Requirement ::
Start at the line in the entries below that contains "They have however", stop at the line that contains "In this chapter, we", and output exactly the lines in that span, both ends included.

Entries supplied ::
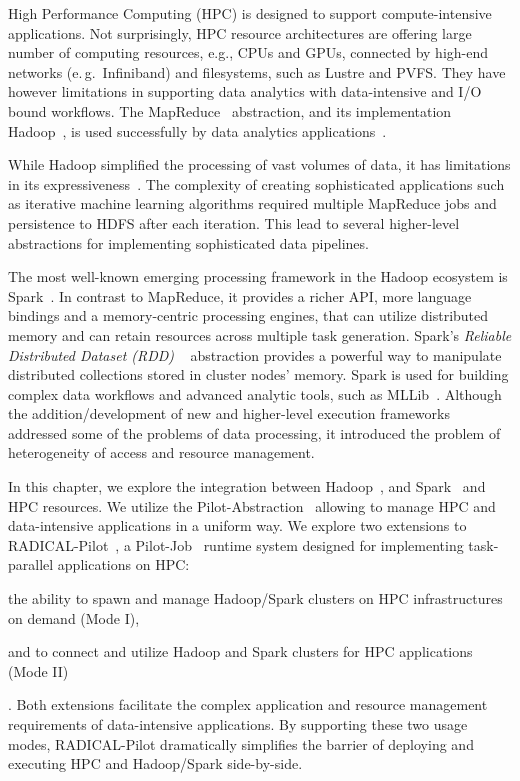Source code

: \label{sec:pilot-data-hadoop}
High Performance Computing (HPC) is designed to support compute-intensive applications.
Not surprisingly, HPC resource architectures are offering large number of computing resources, e.g., CPUs and GPUs, connected by high-end networks (e.\,g.\ Infiniband) and filesystems, such as Lustre and PVFS.
They have however limitations in supporting data analytics with data-intensive and I/O bound workflows.
The MapReduce~\cite{dean2004mapreduce} abstraction, and its implementation Hadoop~\cite{hadoop}, is used successfully by data analytics applications~\cite{hellerstein2012science}.

While Hadoop simplified the processing of vast volumes of data, it has limitations in its expressiveness~\cite{yelick2011magellan,isard2007dryad}.
The complexity of creating sophisticated applications such as iterative machine learning algorithms required multiple MapReduce jobs and persistence to HDFS after each iteration.
This lead to several higher-level abstractions for implementing sophisticated data pipelines.

The most well-known emerging processing framework in the Hadoop ecosystem is Spark~\cite{zaharia2010spark}.
In contrast to MapReduce, it provides a richer API, more language bindings and a memory-centric processing engines, that can utilize distributed memory and can retain resources across multiple task generation.
Spark's \emph{Reliable Distributed Dataset (RDD)} ~\cite{zaharia2012resilient} abstraction provides a powerful way to manipulate distributed collections stored in cluster nodes' memory.
Spark is used for building complex data workflows and advanced analytic tools, such as MLLib~\cite{mllib}.
Although the addition/development of new and higher-level execution frameworks addressed some of the problems of data processing, it introduced the problem of heterogeneity of access and resource management.

In this chapter, we explore the integration between Hadoop~\cite{hadoop}, and Spark~\cite{zaharia2010spark} and HPC resources.
We utilize the Pilot-Abstraction~\cite{luckow2012pstar} allowing to manage HPC and data-intensive applications in a uniform way.
We explore two extensions to RADICAL-Pilot~\cite{merzky2018design}, a Pilot-Job~\cite{luckow2012pstar} runtime system designed for implementing task-parallel applications on HPC: 
\begin{inparaenum}[(i)]
    \item the ability to spawn and manage Hadoop/Spark clusters on HPC infrastructures on demand (Mode I),
    \item and to connect and utilize Hadoop and Spark clusters for HPC applications (Mode II)
\end{inparaenum}.
Both extensions facilitate the complex application and resource management requirements of data-intensive applications.
By supporting these two usage modes, RADICAL-Pilot dramatically simplifies the barrier of deploying and executing HPC and Hadoop/Spark side-by-side.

Solution to the problem ::
They have however limitations in supporting data analytics with data-intensive and I/O bound workflows.
The MapReduce~\cite{dean2004mapreduce} abstraction, and its implementation Hadoop~\cite{hadoop}, is used successfully by data analytics applications~\cite{hellerstein2012science}.

While Hadoop simplified the processing of vast volumes of data, it has limitations in its expressiveness~\cite{yelick2011magellan,isard2007dryad}.
The complexity of creating sophisticated applications such as iterative machine learning algorithms required multiple MapReduce jobs and persistence to HDFS after each iteration.
This lead to several higher-level abstractions for implementing sophisticated data pipelines.

The most well-known emerging processing framework in the Hadoop ecosystem is Spark~\cite{zaharia2010spark}.
In contrast to MapReduce, it provides a richer API, more language bindings and a memory-centric processing engines, that can utilize distributed memory and can retain resources across multiple task generation.
Spark's \emph{Reliable Distributed Dataset (RDD)} ~\cite{zaharia2012resilient} abstraction provides a powerful way to manipulate distributed collections stored in cluster nodes' memory.
Spark is used for building complex data workflows and advanced analytic tools, such as MLLib~\cite{mllib}.
Although the addition/development of new and higher-level execution frameworks addressed some of the problems of data processing, it introduced the problem of heterogeneity of access and resource management.

In this chapter, we explore the integration between Hadoop~\cite{hadoop}, and Spark~\cite{zaharia2010spark} and HPC resources.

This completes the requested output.